Voorafgaand aan de officiële opening van het oesterseizoen organiseerde de Nederlandse Oestervereniging een symposium over de toekomst van de oestersector. Hard nodig, gezien de problemen met de oesterboorder en het herpesvirus.
Vanmorgen, 20 september om 11.00 uur, begon bij De Oesterij in Yerseke het allereerste oestersymposium ooit. In combinatie met de feestelijke opening van het oesterseizoen wilde de Nederlandse Oestervereniging (NOV) door middel van het symposium een realistisch beeld geven van de ontwikkelingen in de oestersector.

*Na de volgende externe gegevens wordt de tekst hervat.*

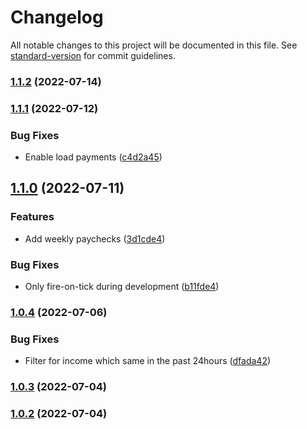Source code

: # Changelog

All notable changes to this project will be documented in this file. See [standard-version](https://github.com/conventional-changelog/standard-version) for commit guidelines.

### [1.1.2](https://github.com/DulliAG/gsheet-finance/compare/v1.1.1...v1.1.2) (2022-07-14)

### [1.1.1](https://github.com/DulliAG/gsheet-finance/compare/v1.1.0...v1.1.1) (2022-07-12)


### Bug Fixes

* Enable load payments ([c4d2a45](https://github.com/DulliAG/gsheet-finance/commit/c4d2a45eb1997b000e4fef2638e01606eb1d8a02))

## [1.1.0](https://github.com/DulliAG/gsheet-finance/compare/v1.0.4...v1.1.0) (2022-07-11)


### Features

* Add weekly paychecks ([3d1cde4](https://github.com/DulliAG/gsheet-finance/commit/3d1cde4a644b07686c3b0536efb2a0299a24b1f1))


### Bug Fixes

* Only fire-on-tick during development ([b11fde4](https://github.com/DulliAG/gsheet-finance/commit/b11fde472792479a8667192cdb40f711331c0c9a))

### [1.0.4](https://github.com/DulliAG/gsheet-finance/compare/v1.0.3...v1.0.4) (2022-07-06)


### Bug Fixes

* Filter for income which same in the past 24hours ([dfada42](https://github.com/DulliAG/gsheet-finance/commit/dfada42c6fce4b435a100a4ce08f40307c1da3b6))

### [1.0.3](https://github.com/DulliAG/gsheet-finance/compare/v1.0.2...v1.0.3) (2022-07-04)

### [1.0.2](https://github.com/DulliAG/gsheet-finance/compare/v1.0.1...v1.0.2) (2022-07-04)
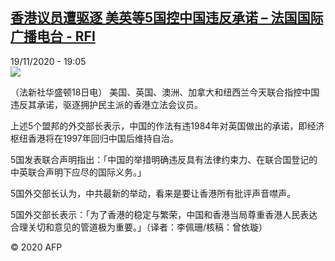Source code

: <!--1605815780000-->
[香港议员遭驱逐 美英等5国控中国违反承诺 – 法国国际广播电台 - RFI](http://www.rfi.fr//cn/contenu/20201119-%E9%A6%99%E6%B8%AF%E8%AE%AE%E5%91%98%E9%81%AD%E9%A9%B1%E9%80%90-%E7%BE%8E%E8%8B%B1%E7%AD%895%E5%9B%BD%E6%8E%A7%E4%B8%AD%E5%9B%BD%E8%BF%9D%E5%8F%8D%E6%89%BF%E8%AF%BA)
------

<div>19/11/2020 - 19:05</div><img src="https://s.rfi.fr/media/display/edb6eb44-2a96-11eb-a692-005056bff430/w:310/p:16x9/int0002b.201120020502.jpg"><div class="t-content__body u-clearfix"><p>（法新社华盛顿18日电）    美国、英国、澳洲、加拿大和纽西兰今天联合指控中国违反其承诺，驱逐拥护民主派的香港立法会议员。</p><p>    上述5个盟邦的外交部长表示，中国的作法有违1984年对英国做出的承诺，即经济枢纽香港将在1997年回归中国后维持自治。</p><p>    5国发表联合声明指出：「中国的举措明确违反具有法律约束力、在联合国登记的中英联合声明下应尽的国际义务。」</p><p>    5国外交部长认为，中共最新的举动，看来是要让香港所有批评声音噤声。</p><p>    5国外交部长表示：「为了香港的稳定与繁荣，中国和香港当局尊重香港人民表达合理关切和意见的管道极为重要。」（译者：李佩珊/核稿：曾依璇）</p><p class="t-copyright">© 2020 AFP</p>        </div>
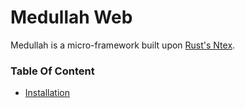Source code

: # Medullah Web
Medullah is a micro-framework built upon [Rust's Ntex](https://ntex.rs).

### Table Of Content
- [Installation](installation.md)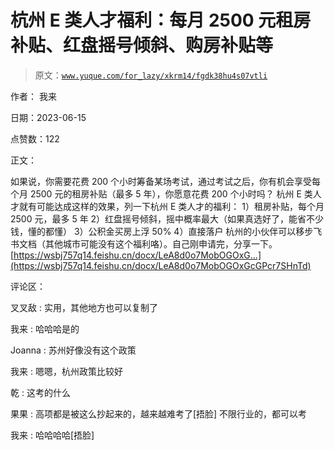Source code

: # 杭州 E 类人才福利：每月 2500 元租房补贴、红盘摇号倾斜、购房补贴等

> 原文：[`www.yuque.com/for_lazy/xkrm14/fgdk38hu4s07vtli`](https://www.yuque.com/for_lazy/xkrm14/fgdk38hu4s07vtli)

作者： 我来

日期：2023-06-15

点赞数：122

正文：

如果说，你需要花费 200 个小时筹备某场考试，通过考试之后，你有机会享受每个月 2500 元的租房补贴（最多 5 年），你愿意花费 200 个小时吗？ 杭州 E 类人才就有可能达成这样的效果，列一下杭州 E 类人才的福利： 1）租房补贴，每个月 2500 元，最多 5 年 2）红盘摇号倾斜，摇中概率最大（如果真选好了，能省不少钱，懂的都懂） 3）公积金买房上浮 50% 4）直接落户 杭州的小伙伴可以移步飞书文档（其他城市可能没有这个福利咯）。自己刚申请完，分享一下。 [https://wsbj757q14.feishu.cn/docx/LeA8d0o7MobOGOxG...](https://wsbj757q14.feishu.cn/docx/LeA8d0o7MobOGOxGcGPcr7SHnTd)

评论区：

叉叉敌 : 实用，其他地方也可以复制了

我来 : 哈哈哈是的

Joanna : 苏州好像没有这个政策

我来 : 嗯嗯，杭州政策比较好

乾 : 这考的什么

果果 : 高项都是被这么抄起来的，越来越难考了[捂脸] 不限行业的，都可以考

我来 : 哈哈哈哈[捂脸]



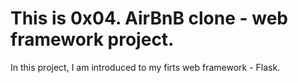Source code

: # This is 0x04. AirBnB clone - web framework project.

In this project, I am introduced to my firts web framework - Flask.
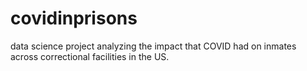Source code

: # covidinprisons
data science project analyzing the impact that COVID had on inmates across correctional facilities in the US.
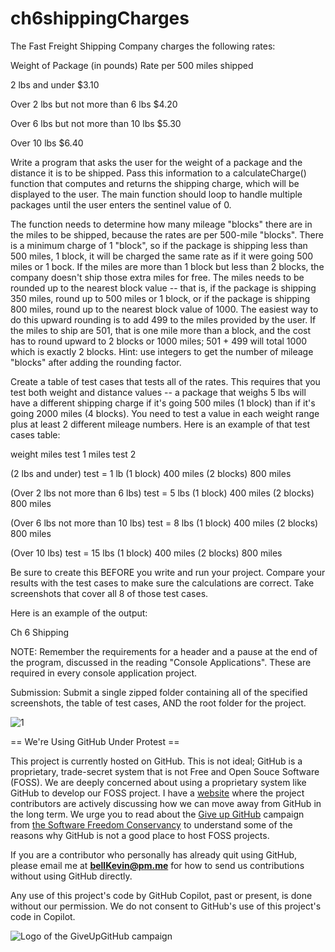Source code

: # ch6shippingCharges
The Fast Freight Shipping Company charges the following rates:

Weight of Package (in pounds)	Rate per 500 miles shipped

2 lbs and under	$3.10

Over 2 lbs but not more than 6 lbs	$4.20

Over 6 lbs but not more than 10 lbs   	$5.30

Over 10 lbs	$6.40


Write a program that asks the user for the weight of a package and the distance it is to be shipped. Pass this information to a calculateCharge() function that computes and returns the shipping charge, which will be displayed to the user. The main function should loop to handle multiple packages until the user enters the sentinel value of 0.

The function needs to determine how many mileage "blocks" there are in the miles to be shipped, because the rates are per 500-mile "blocks". There is a minimum charge of 1 "block", so if the package is shipping less than 500 miles, 1 block, it will be charged the same rate as if it were going 500 miles or 1 bock. If the miles are more than 1 block but less than 2 blocks, the company doesn't ship those extra miles for free. The miles needs to be rounded up to the nearest block value -- that is, if the package is shipping 350 miles, round up to 500 miles or 1 block, or if the package is shipping 800 miles, round up to the nearest block value of 1000. The easiest way to do this upward rounding is to add 499 to the miles provided by the user. If the miles to ship are 501, that is one mile more than a block, and the cost has to round upward to 2 blocks or 1000 miles; 501 + 499 will total 1000 which is exactly 2 blocks. Hint: use integers to get the number of mileage "blocks" after adding the rounding factor.

Create a table of test cases that tests all of the rates. This requires that you test both weight and distance values -- a package that weighs 5 lbs will have a different shipping charge if it's going 500 miles (1 block) than if it's going 2000 miles (4 blocks). You need to test a value in each weight range plus at least 2 different mileage numbers. Here is an example of that test cases table:

weight	miles test 1	miles test 2

(2 lbs and under) test = 1 lb	(1 block) 400 miles	(2 blocks) 800 miles

(Over 2 lbs not more than 6 lbs) test = 5 lbs	(1 block) 400 miles	(2 blocks) 800 miles

(Over 6 lbs not more than 10 lbs) test = 8 lbs	(1 block) 400 miles	(2 blocks) 800 miles

(Over 10 lbs) test = 15 lbs	(1 block) 400 miles	(2 blocks) 800 miles


Be sure to create this BEFORE you write and run your project. Compare your results with the test cases to make sure the calculations are correct. Take screenshots that cover all 8 of those test cases.

Here is an example of the output:

Ch 6 Shipping

 

NOTE: Remember the requirements for a header and a pause at the end of the program, discussed in the reading "Console Applications". These are required in every console application project.

Submission: Submit a single zipped folder containing all of the specified screenshots, the table of test cases, AND the root folder for the project.

![1]()

== We're Using GitHub Under Protest ==

This project is currently hosted on GitHub.  This is not ideal; GitHub is a
proprietary, trade-secret system that is not Free and Open Souce Software
(FOSS).  We are deeply concerned about using a proprietary system like GitHub
to develop our FOSS project. I have a [website](https://bellKevin.me) where the
project contributors are actively discussing how we can move away from GitHub
in the long term.  We urge you to read about the [Give up GitHub](https://GiveUpGitHub.org) campaign 
from [the Software Freedom Conservancy](https://sfconservancy.org) to understand some of the reasons why GitHub is not 
a good place to host FOSS projects.

If you are a contributor who personally has already quit using GitHub, please
email me at **bellKevin@pm.me** for how to send us contributions without
using GitHub directly.

Any use of this project's code by GitHub Copilot, past or present, is done
without our permission.  We do not consent to GitHub's use of this project's
code in Copilot.

![Logo of the GiveUpGitHub campaign](https://sfconservancy.org/img/GiveUpGitHub.png)
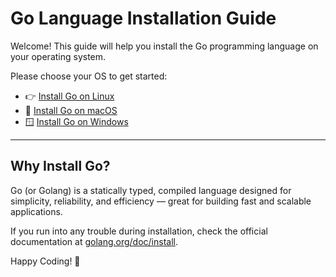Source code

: # Go Language Installation Guide

Welcome! This guide will help you install the Go programming language on your operating system.

Please choose your OS to get started:

- 👉 [Install Go on Linux](./install-linux.md)
- 🍎 [Install Go on macOS](./install-mac.md)
- 🪟 [Install Go on Windows](./install-windows.md)

---

## Why Install Go?

Go (or Golang) is a statically typed, compiled language designed for simplicity, reliability, and efficiency — great for building fast and scalable applications.

If you run into any trouble during installation, check the official documentation at [golang.org/doc/install](https://golang.org/doc/install).

Happy Coding! 🎉
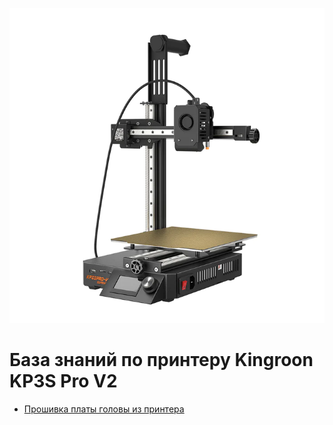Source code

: ![Printer](img/printer.webp)
# База знаний по принтеру Kingroon KP3S Pro V2

* [Прошивка платы головы из принтера](./How%20to%20flash%20THR%20Board%20from%20printer.ru)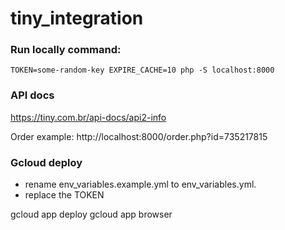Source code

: # tiny_integration

### Run locally command:
`TOKEN=some-random-key EXPIRE_CACHE=10 php -S localhost:8000`

### API docs
https://tiny.com.br/api-docs/api2-info


Order example: http://localhost:8000/order.php?id=735217815


### Gcloud deploy
- rename env_variables.example.yml to env_variables.yml.
- replace the TOKEN

gcloud app deploy
gcloud app browser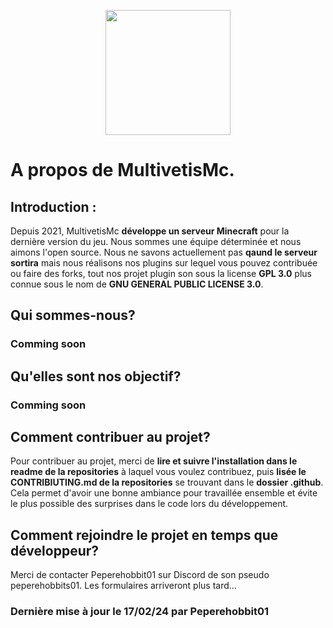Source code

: <p align="center"><a target="_blank" href="https://www.multivetismc.com"><img height="200" src="https://github.com/MultivetisMc/.github/blob/main/Assets/Multivetis%20Network%20non%20anim%C3%A9e.png?raw=true"></a></p>

# A propos de MultivetisMc.

## Introduction :

Depuis 2021, MultivetisMc **développe un serveur Minecraft** pour la dernière version du jeu. Nous sommes une équipe déterminée et nous aimons l'open source. Nous ne savons actuellement pas **qaund le serveur sortira** mais nous réalisons nos plugins sur lequel vous pouvez contribuée ou faire des forks, tout nos projet plugin son sous la license **GPL 3.0** plus connue sous le nom de **GNU GENERAL PUBLIC LICENSE 3.0**.

## Qui sommes-nous?

### Comming soon

## Qu'elles sont nos objectif?

### Comming soon

## Comment contribuer au projet?

Pour contribuer au projet, merci de **lire et suivre l'installation dans le readme de la repositories** à laquel vous voulez contribuez, puis **lisée le CONTRIBIUTING.md de la repositories** se trouvant dans le **dossier .github**. Cela permet d'avoir une bonne ambiance pour travaillée ensemble et évite le plus possible des surprises dans le code lors du développement.

## Comment rejoindre le projet en temps que développeur?

Merci de contacter Peperehobbit01 sur Discord de son pseudo peperehobbits01. Les formulaires arriveront plus tard...

### Dernière mise à jour le 17/02/24 par Peperehobbit01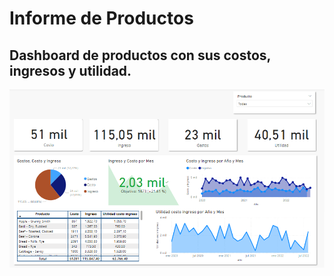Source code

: # Informe de Productos

## Dashboard de productos con sus costos, ingresos y utilidad.

![alt text](image.png)
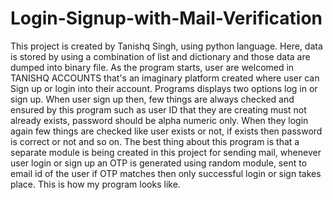 # Login-Signup-with-Mail-Verification
This project is created by Tanishq Singh, using python language.
Here, data is stored by using a combination of list and dictionary and those data are dumped into binary file.
As the program starts, user are welcomed in TANISHQ ACCOUNTS that's an imaginary platform created where user can Sign up or login into their account.
Programs displays two options log in or sign up. When user sign up then, few things are always checked and ensured by this program such as user ID that they are creating must not already exists, password should be alpha numeric only. When they login again few things are checked like user exists or not, if exists then password is correct or not and so on.
The best thing about this program is that a separate module is being created in this project for sending mail, whenever user login or sign up an OTP is generated using random module, sent to email id of the user if OTP matches then only successful login or sign takes place.
This is how my program looks like.
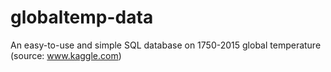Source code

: # globaltemp-data
An easy-to-use and simple SQL database on 1750-2015 global temperature (source: www.kaggle.com)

NOV-voorzitter Kees van Beveren gaf de aanwezigen een kort overzicht van de problemen met de oesterboorder en het herpesvirus, waarmee de sector sinds 2015 geconfronteerd wordt. De oesterboorder is een klein schelpdier, een slakje, dat een gaatje in de oesterschelp boort en die vervolgens deels leegzuigt, waardoor de oester sterft. Daardoor is er maar een beperkte hoeveelheid oesterbroed beschikbaar en vanaf 2016 waren de oogsten slecht. “Nu is de broedval weer goed, maar ook die kan zo weer vernietigd worden door de oesterboorder. We moeten dus op zoek naar andere kweekmethodes, naast de bodemkweek,” aldus Van Beveren.
Hoge sterftepercentages
De zorgen zijn groot, zowel bij de kwekers als bij de handel. Kwekers Danny en Johan Nelis zeiden maar meteen waar het op stond: de situatie is dramatisch, met sterftepercentages op de percelen tussen de 50 en 90 procent. “De oesterboorder en het herpesvirus zitten nu zowel op de Oosterschelde als in het Grevelingenmeer. We moeten dus echt gaan kijken naar kweek op tafels, of mandjes aan draden, want de oesterboorder komt alleen op de bodem voor. Daarvoor is nu nog te weinig ruimte beschikbaar. We willen het ministerie dan ook vragen om financiële steun en vooral om uitbreiding van de ruimte om te experimenteren met off bottomkweek.”
Er wordt intussen vanuit de Hogeschool Zeeland Delta Academy in samenwerking met een groep van twaalf kwekers hard gewerkt aan onderzoek naar de oesterboorder. “Er is nog veel te weinig kennis over het gedrag van de oesterboorder,” aldus Eva Hartog, onderzoeksleidster van het project. “We willen meer te weten komen om werkbare kweekmethodes aan te kunnen bieden voor een hoger rendement.”
Concurrentiepositie
Namens de mosselhandelaren sprak Eva Verwijs, van Krijn Verwijs Yerseke. Zij pleitte onder meer voor het realiseren van continuïteit in de productie, sterkere gezamenlijke promotie vanuit de sector – waarbij ze als voorbeeld Bord Bia, de Ierse promotieorganisatie aanhaalde – en een concurrerende afhandeling van exportdocumenten. Die kosten de Nederlandse oesterexporteurs namelijk maar liefst ruim 280 euro per zending, terwijl dat in Frankrijk gratis is en de Ieren maar 25 euro per zending betalen. Daarmee zag zij zeker perspectieven voor de Nederlandse sector: “We hebben goede kwaliteit oesters, een uitstekende waterkwaliteit, een centrale ligging en goede controle op het gebied van voedselveiligheid.”
Het symposium werd mede mogelijk gemaakt door de Provincie Zeeland. De organisatie wil van het symposium een jaarlijks terugkerende traditie maken.
Op de openingsfoto vlnr Johan en Danny Nelis, Eva Verwijs en Eva Hartog.